Records supplied: Begin
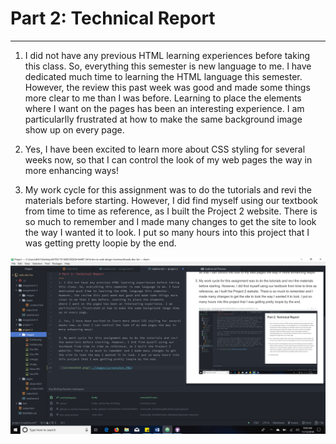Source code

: # Part 2: Technical Report
***
1. I did not have any previous HTML learning experiences before taking
this class. So, everything this semester is new language to me. I have dedicated much time to learning the HTML language this semester.
However, the review this past week was good and made some things more clear to me than I was before. Learning to place the elements
where I want on the pages has been an interesting experience. I am
particularlly frustrated at how to make the same background image show up on every page.

2. Yes, I have been excited to learn more about CSS styling for several
weeks now, so that I can control the look of my web pages the way in more enhancing ways!

3. My work cycle for this assignment was to do the tutorials and revi  the materials before starting. However, I did find myself using our textbook from time to time as reference, as I built the Project 2 website. There is so much to remember and I made many changes to get the site to look the way I wanted it to look. I put so many hours into this project that I was getting pretty loopie by the end.

 ![screenshot.png](./images/screenshot.PNG)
Records supplied: End
To do: Each line of the listing above that includes the word "more" should be copied.

Task solution:
However, the review this past week was good and made some things more clear to me than I was before. Learning to place the elements
2. Yes, I have been excited to learn more about CSS styling for several
weeks now, so that I can control the look of my web pages the way in more enhancing ways!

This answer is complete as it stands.